実際、ティーダはお茶を吹き出し、咽せている。
「あのですね、ヴァレリー様! ルナの言うことは」
誤解を解くべく、レダが言葉を発しようとすると、ティーポットを持ったままのヴァレリーがプルプルと震え出した。
「――う」
「う?」
「なによぉ」
「羨ましいですわ!」
「え? ヴァレリー様?」
まさかのヴァレリーの発言に、レダが驚き、ティーダが額に手を当て嘆息する。
「わ、わたくしだって、レダ様とご一緒に……ベッドの中で、あ、あーんなことや、こーんなことをっ!」
「あらぁ、無理しなくていいのよぉ。育ちのいいお嬢様には、あたしの真似なんてできないんだからぁ」
「そっ、そんなことありませんわ!」
不敵に笑うルナと、目尻に涙を溜めて虚勢を張るヴァレリーが睨み合う。
「やれやれ。ルナはレダと久しぶりに会えたのが嬉しくてしょうがないようだ」
「あのね、久しぶりって、一日離れていただけでしょうが」
「ルナにも、私にとっても、それだけ時間があれば心がお前を求めてしまうのさ。まったく、レダは妻を蔑ろにしすぎだ」
「いや、妻って……あれ?」
「なんだ?」
「そういえば、ミナはどうしてるの?」
ルナ、ヒルデガルダときて、もうひとりの家族のミナがこの場にいないことにレダは不思議がる。

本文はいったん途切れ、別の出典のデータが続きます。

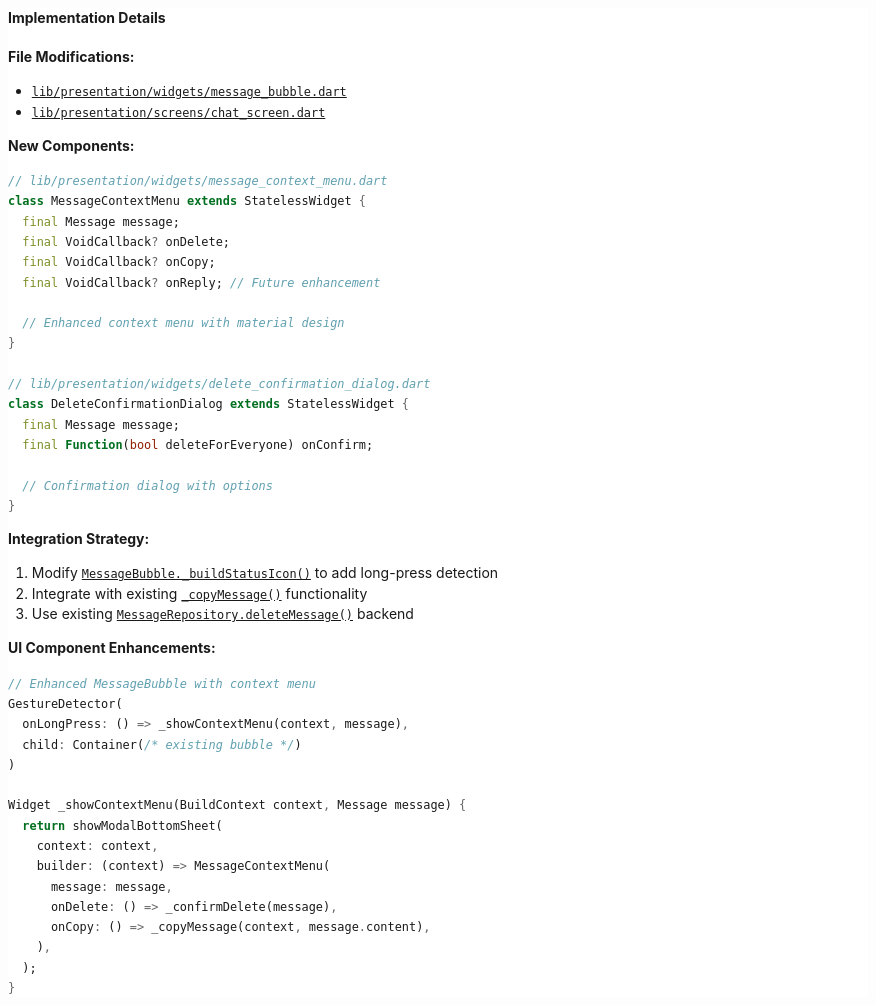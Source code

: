#### Implementation Details

**File Modifications:**
- [`lib/presentation/widgets/message_bubble.dart`](lib/presentation/widgets/message_bubble.dart)
- [`lib/presentation/screens/chat_screen.dart`](lib/presentation/screens/chat_screen.dart)

**New Components:**
```dart
// lib/presentation/widgets/message_context_menu.dart
class MessageContextMenu extends StatelessWidget {
  final Message message;
  final VoidCallback? onDelete;
  final VoidCallback? onCopy;
  final VoidCallback? onReply; // Future enhancement
  
  // Enhanced context menu with material design
}

// lib/presentation/widgets/delete_confirmation_dialog.dart
class DeleteConfirmationDialog extends StatelessWidget {
  final Message message;
  final Function(bool deleteForEveryone) onConfirm;
  
  // Confirmation dialog with options
}
```

**Integration Strategy:**
1. Modify [`MessageBubble._buildStatusIcon()`](lib/presentation/widgets/message_bubble.dart:115) to add long-press detection
2. Integrate with existing [`_copyMessage()`](lib/presentation/widgets/message_bubble.dart:157) functionality
3. Use existing [`MessageRepository.deleteMessage()`](lib/data/repositories/message_repository.dart:63) backend

**UI Component Enhancements:**
```dart
// Enhanced MessageBubble with context menu
GestureDetector(
  onLongPress: () => _showContextMenu(context, message),
  child: Container(/* existing bubble */)
)

Widget _showContextMenu(BuildContext context, Message message) {
  return showModalBottomSheet(
    context: context,
    builder: (context) => MessageContextMenu(
      message: message,
      onDelete: () => _confirmDelete(message),
      onCopy: () => _copyMessage(context, message.content),
    ),
  );
}
```

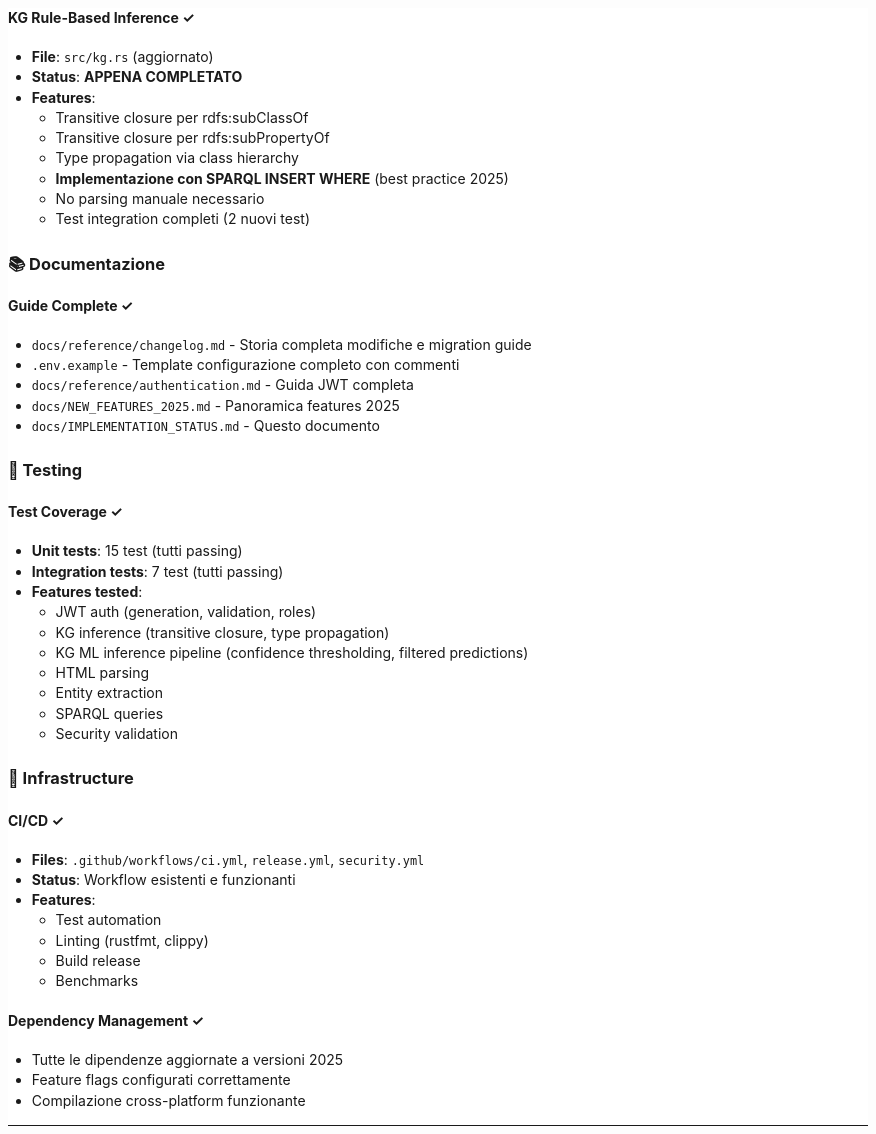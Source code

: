 #### KG Rule-Based Inference ✓
- **File**: `src/kg.rs` (aggiornato)
- **Status**: **APPENA COMPLETATO**
- **Features**:
  - Transitive closure per rdfs:subClassOf
  - Transitive closure per rdfs:subPropertyOf
  - Type propagation via class hierarchy
  - **Implementazione con SPARQL INSERT WHERE** (best practice 2025)
  - No parsing manuale necessario
  - Test integration completi (2 nuovi test)

### 📚 Documentazione

#### Guide Complete ✓
- `docs/reference/changelog.md` - Storia completa modifiche e migration guide
- `.env.example` - Template configurazione completo con commenti
- `docs/reference/authentication.md` - Guida JWT completa
- `docs/NEW_FEATURES_2025.md` - Panoramica features 2025
- `docs/IMPLEMENTATION_STATUS.md` - Questo documento

### 🧪 Testing

#### Test Coverage ✓
- **Unit tests**: 15 test (tutti passing)
- **Integration tests**: 7 test (tutti passing)
- **Features tested**:
  - JWT auth (generation, validation, roles)
  - KG inference (transitive closure, type propagation)
  - KG ML inference pipeline (confidence thresholding, filtered predictions)
  - HTML parsing
  - Entity extraction
  - SPARQL queries
  - Security validation

### 🔧 Infrastructure

#### CI/CD ✓
- **Files**: `.github/workflows/ci.yml`, `release.yml`, `security.yml`
- **Status**: Workflow esistenti e funzionanti
- **Features**:
  - Test automation
  - Linting (rustfmt, clippy)
  - Build release
  - Benchmarks

#### Dependency Management ✓
- Tutte le dipendenze aggiornate a versioni 2025
- Feature flags configurati correttamente
- Compilazione cross-platform funzionante

---
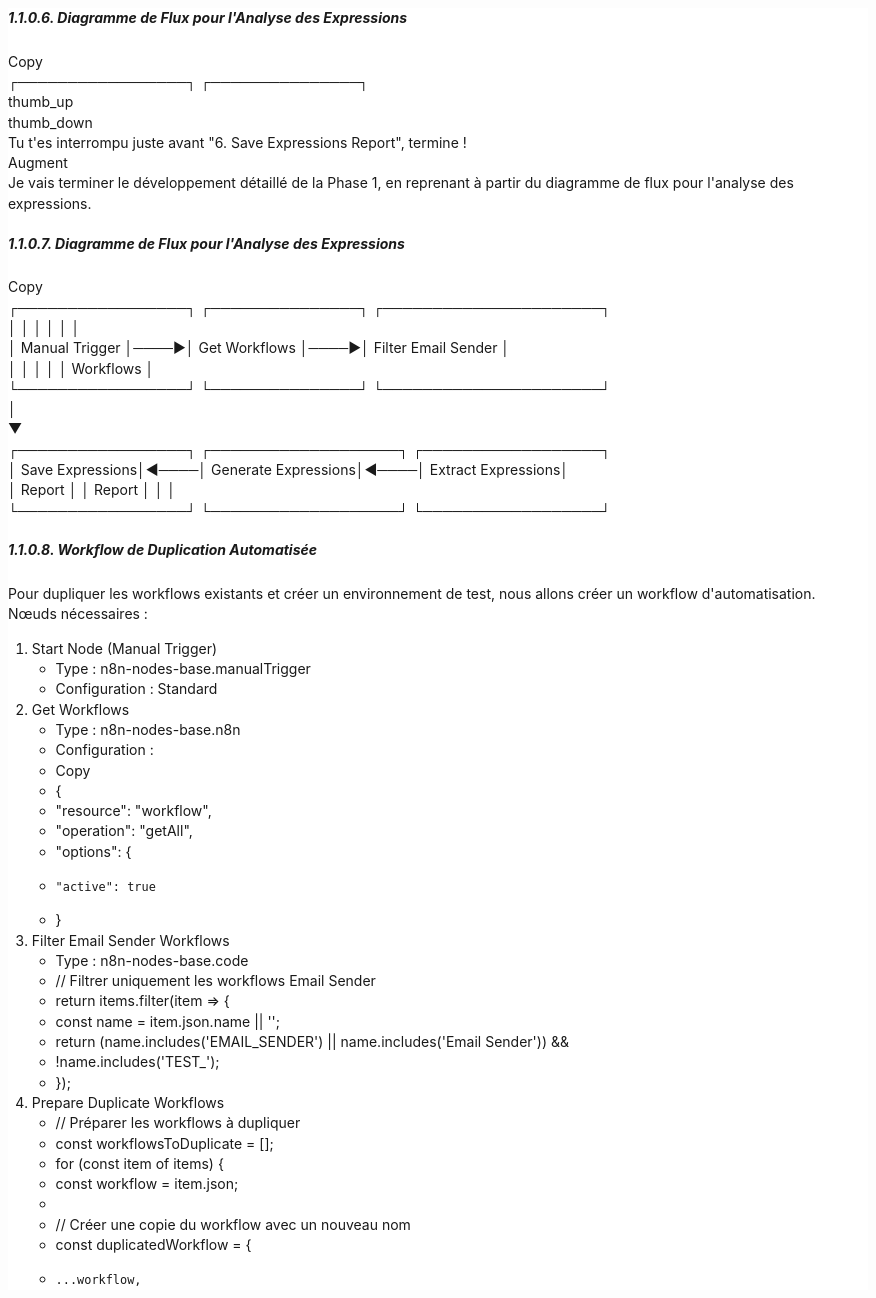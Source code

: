 ##### 1.1.0.6. Diagramme de Flux pour l'Analyse des Expressions <a name='section-8'></a>

Copy  
┌─────────────────┐     ┌───────────────┐       
thumb\_up  
thumb\_down  
Tu t'es interrompu juste avant "6. Save Expressions Report", termine \!  
Augment  
Je vais terminer le développement détaillé de la Phase 1, en reprenant à partir du diagramme de flux pour l'analyse des expressions.

##### 1.1.0.7. Diagramme de Flux pour l'Analyse des Expressions <a name='section-9'></a>

Copy  
┌─────────────────┐     ┌───────────────┐     ┌──────────────────────┐  
│                 │     │               │     │                      │  
│  Manual Trigger │────▶│ Get Workflows │────▶│ Filter Email Sender  │  
│                 │     │               │     │      Workflows       │  
└─────────────────┘     └───────────────┘     └──────────────────────┘  
                                                         │  
                                                         ▼  
┌─────────────────┐     ┌───────────────────┐     ┌──────────────────┐  
│  Save Expressions│◀────│ Generate Expressions│◀────│ Extract Expressions│  
│    Report       │     │      Report       │     │                  │  
└─────────────────┘     └───────────────────┘     └──────────────────┘

##### 1.1.0.8. Workflow de Duplication Automatisée <a name='section-10'></a>

Pour dupliquer les workflows existants et créer un environnement de test, nous allons créer un workflow d'automatisation.  
Nœuds nécessaires :

1. Start Node (Manual Trigger)  
   * Type : n8n-nodes-base.manualTrigger  
   * Configuration : Standard  
2. Get Workflows  
   * Type : n8n-nodes-base.n8n  
   * Configuration :  
   * Copy  
   * {  
   *   "resource": "workflow",  
   *   "operation": "getAll",  
   *   "options": {  
   *     "active": true  
   *   }  
3. Filter Email Sender Workflows  
   * Type : n8n-nodes-base.code  
   * // Filtrer uniquement les workflows Email Sender  
   * return items.filter(item \=\> {  
   *   const name \= item.json.name || '';  
   *   return (name.includes('EMAIL\_SENDER') || name.includes('Email Sender')) &&   
   *   \!name.includes('TEST\_');  
   * });  
4. Prepare Duplicate Workflows  
   * // Préparer les workflows à dupliquer  
   * const workflowsToDuplicate \= \[\];  
   * for (const item of items) {  
   *   const workflow \= item.json;  
   *     
   *   // Créer une copie du workflow avec un nouveau nom  
   *   const duplicatedWorkflow \= {  
   *     ...workflow,  
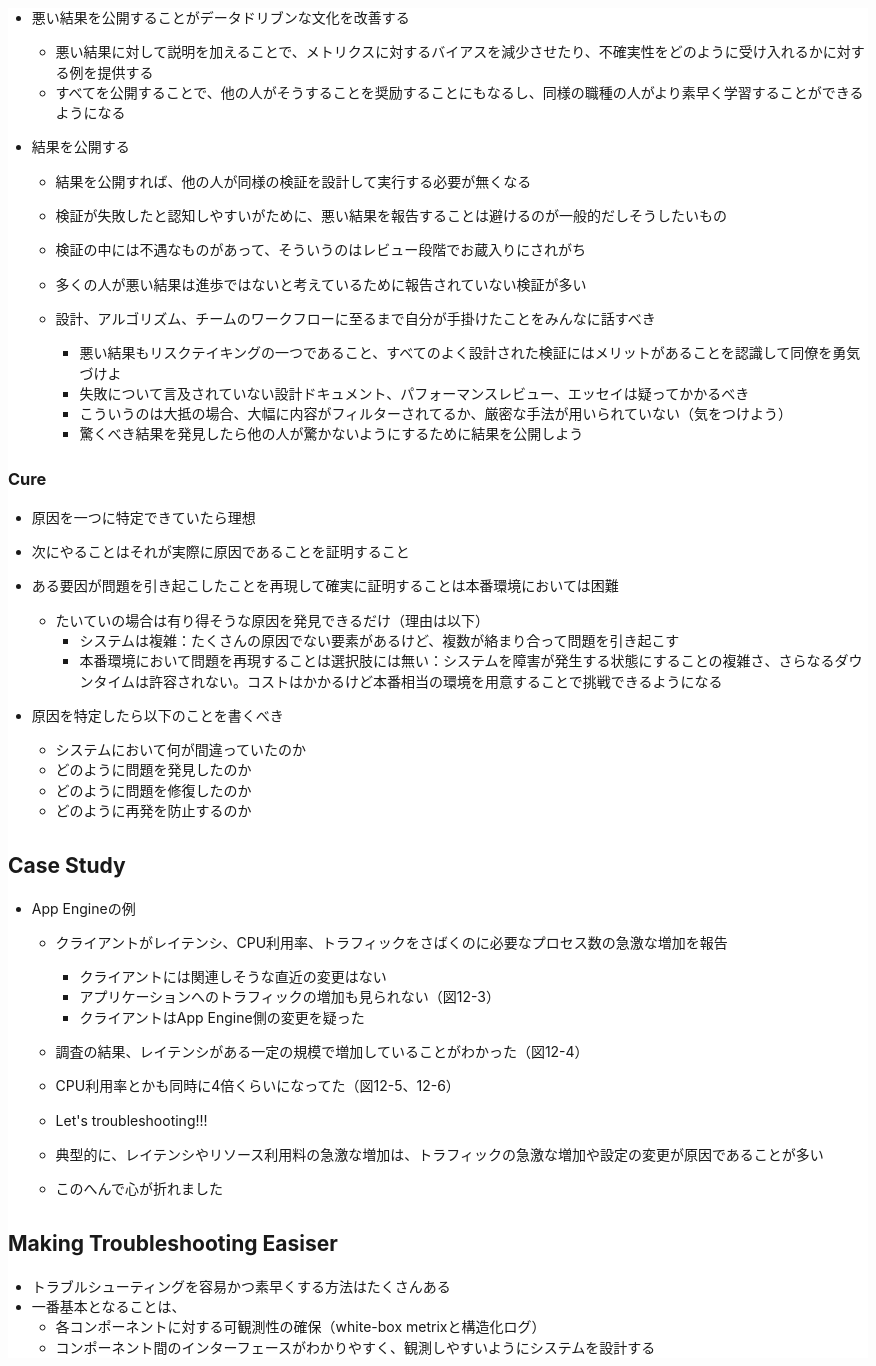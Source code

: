 - 悪い結果を公開することがデータドリブンな文化を改善する
    - 悪い結果に対して説明を加えることで、メトリクスに対するバイアスを減少させたり、不確実性をどのように受け入れるかに対する例を提供する
    - すべてを公開することで、他の人がそうすることを奨励することにもなるし、同様の職種の人がより素早く学習することができるようになる

- 結果を公開する
    - 結果を公開すれば、他の人が同様の検証を設計して実行する必要が無くなる
    - 検証が失敗したと認知しやすいがために、悪い結果を報告することは避けるのが一般的だしそうしたいもの
    - 検証の中には不遇なものがあって、そういうのはレビュー段階でお蔵入りにされがち
    - 多くの人が悪い結果は進歩ではないと考えているために報告されていない検証が多い

    - 設計、アルゴリズム、チームのワークフローに至るまで自分が手掛けたことをみんなに話すべき
        - 悪い結果もリスクテイキングの一つであること、すべてのよく設計された検証にはメリットがあることを認識して同僚を勇気づけよ
        - 失敗について言及されていない設計ドキュメント、パフォーマンスレビュー、エッセイは疑ってかかるべき
        - こういうのは大抵の場合、大幅に内容がフィルターされてるか、厳密な手法が用いられていない（気をつけよう）
        - 驚くべき結果を発見したら他の人が驚かないようにするために結果を公開しよう

### Cure

- 原因を一つに特定できていたら理想
- 次にやることはそれが実際に原因であることを証明すること
- ある要因が問題を引き起こしたことを再現して確実に証明することは本番環境においては困難
    - たいていの場合は有り得そうな原因を発見できるだけ（理由は以下）
        - システムは複雑：たくさんの原因でない要素があるけど、複数が絡まり合って問題を引き起こす
        - 本番環境において問題を再現することは選択肢には無い：システムを障害が発生する状態にすることの複雑さ、さらなるダウンタイムは許容されない。コストはかかるけど本番相当の環境を用意することで挑戦できるようになる

- 原因を特定したら以下のことを書くべき
    - システムにおいて何が間違っていたのか
    - どのように問題を発見したのか
    - どのように問題を修復したのか
    - どのように再発を防止するのか

## Case Study

- App Engineの例
    - クライアントがレイテンシ、CPU利用率、トラフィックをさばくのに必要なプロセス数の急激な増加を報告
        - クライアントには関連しそうな直近の変更はない
        - アプリケーションへのトラフィックの増加も見られない（図12-3）
        - クライアントはApp Engine側の変更を疑った

    - 調査の結果、レイテンシがある一定の規模で増加していることがわかった（図12-4）
    - CPU利用率とかも同時に4倍くらいになってた（図12-5、12-6）
    - Let's troubleshooting!!!
    - 典型的に、レイテンシやリソース利用料の急激な増加は、トラフィックの急激な増加や設定の変更が原因であることが多い

    - このへんで心が折れました

## Making Troubleshooting Easiser

- トラブルシューティングを容易かつ素早くする方法はたくさんある
- 一番基本となることは、
    - 各コンポーネントに対する可観測性の確保（white-box metrixと構造化ログ）
    - コンポーネント間のインターフェースがわかりやすく、観測しやすいようにシステムを設計する
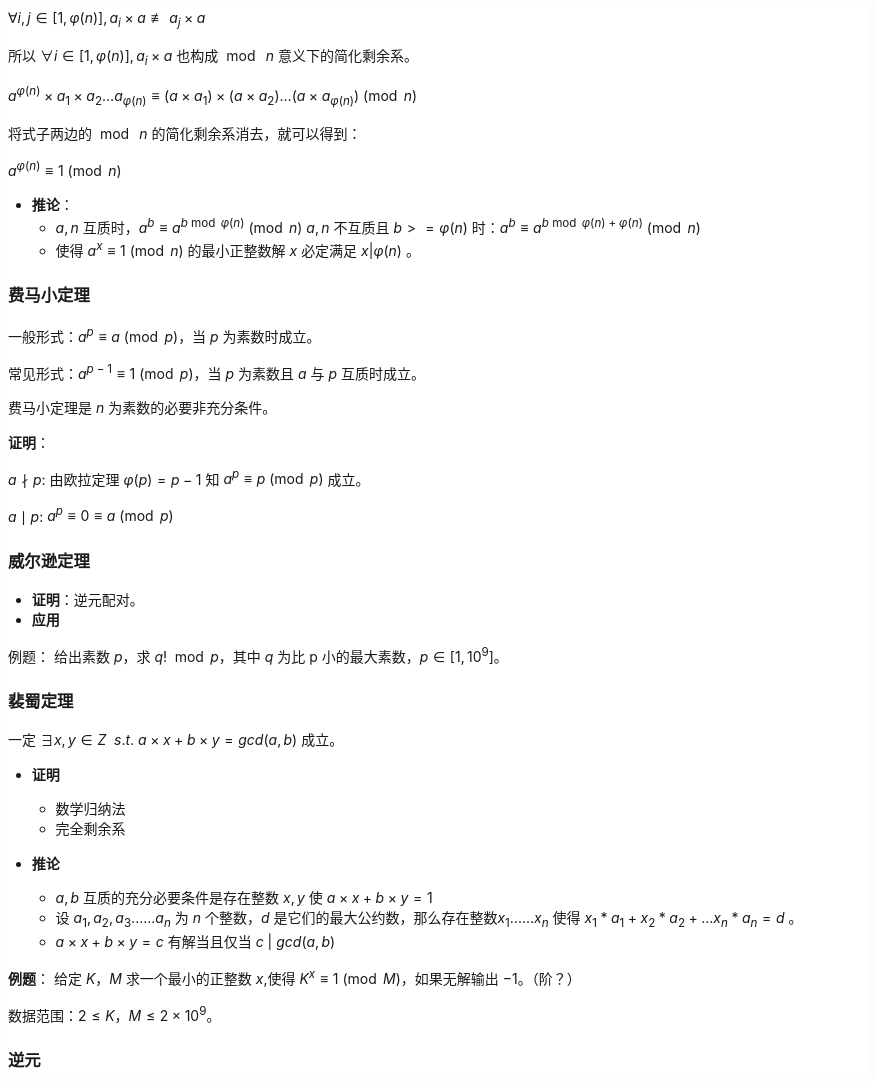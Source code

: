   $\forall i,j \in [1, \varphi(n)], a_i \times a\not \equiv a_j\times a$

  所以 $\forall i \in [1, \varphi(n)], a_i\times a$ 也构成 $\bmod~n$ 意义下的简化剩余系。

  $a^{\varphi(n)}\times a_1 \times a_2 \dots a_{\varphi(n)}\equiv (a\times a_1)\times (a\times a_2)\dots (a\times a_{\varphi(n)})\pmod n$

  将式子两边的 $\bmod~n$ 的简化剩余系消去，就可以得到：

  $a^{\varphi(n)}\equiv 1\pmod n$

- **推论**：
  - $a, n$ 互质时，$a^{b} \equiv a ^{b \bmod \varphi(n)}\pmod n$
    $a, n$ 不互质且 $b >= \varphi(n)$ 时：$a^{b} \equiv a^{b \bmod \varphi(n) + \varphi(n)}\pmod n$
  - 使得 $a^x\equiv 1\pmod n$ 的最小正整数解 $x$ 必定满足 $x|\varphi(n)$ 。

### 费马小定理

一般形式：$a^{p} \equiv a\pmod p$，当 $p$ 为素数时成立。

常见形式：$a^{p-1}\equiv 1\pmod p$，当 $p$ 为素数且 $a$ 与 $p$ 互质时成立。

费马小定理是 $n$ 为素数的必要非充分条件。

**证明**：

$a\nmid p:$ 由欧拉定理 $\varphi(p)=p-1$ 知 $a^{p}\equiv p\pmod p$ 成立。

$a\mid p:$ $a^p\equiv 0\equiv a\pmod p$

### 威尔逊定理

- **证明**：逆元配对。
- **应用**

例题：
给出素数 $p$，求 $q!\mod p$，其中 $q$ 为比 p 小的最大素数，$p \in [1, 10^9]$。

### 裴蜀定理

一定 $\exists x, y\in Z\ \ s.t.\  a \times x + b \times y = gcd(a, b)$ 成立。

- **证明**
  - 数学归纳法
  - 完全剩余系

- **推论**
  - $a,b$ 互质的充分必要条件是存在整数 $x,y$ 使 $a \times x + b \times y=1$
  - 设 $a_1,a_2,a_3......a_n$ 为 $n$ 个整数，$d$ 是它们的最大公约数，那么存在整数$x_1......x_n$ 使得 $x_1*a_1+x_2*a_2+...x_n*a_n=d$ 。
  - $a \times x + b \times y = c$ 有解当且仅当 $c\ |\ gcd(a, b)$

**例题**：
给定 $K$，$M$ 求一个最小的正整数 $x$,使得 $K^x\equiv 1\pmod M$，如果无解输出 $-1$。（阶？）

数据范围：$2\leq K$，$M\le 2\times 10^9$。

### 逆元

「ミナなら学校に行かせたぞ。あの子もレダに会いたがっていたが、せっかく学校に通いだしたのだからサボらせるのもよくないと思ってな」
「ありがとう。……で、君たちは診療所はどうしたの?」
「サボってはいないぞ! ネクセンとユーリが任せろと言ってくれたから、甘えただけだ!」
そう説明するヒルデガルダに、レダはやれやれ、と頷いた。
手伝いが二名減ったが、ネクセンとユーリは大丈夫だろうか、と診療所を憂う。
とはいえ、彼らも今まで治癒士として活動していたのだ、問題なく診療所を回してくれると信じている。
(ルナとヒルデが来たおかげで、賑やかになったなぁ。さっきまで、どこか張り詰めていた感じがあったし)
王族の滞在、現れるかもしれない刺客などを気にして、必要以上に気が張り詰めていた自覚をした。
家族の登場によって、レダはもちろん、ヴァレリーも、ティーダもいつもの雰囲気を取り戻したように思えた。
「あらあら、この屋敷はとても賑やかですわね」
すると、苦笑を含んだ穏やかな声が聞こえ、食堂の入り口を振り向く。
そこには王妃キャロラインが、王女アストリットと勇者ナオミを伴い現れたのだ。
「おはようございます、皆様」
笑顔を浮かべる王妃は、優雅にそう挨拶をした。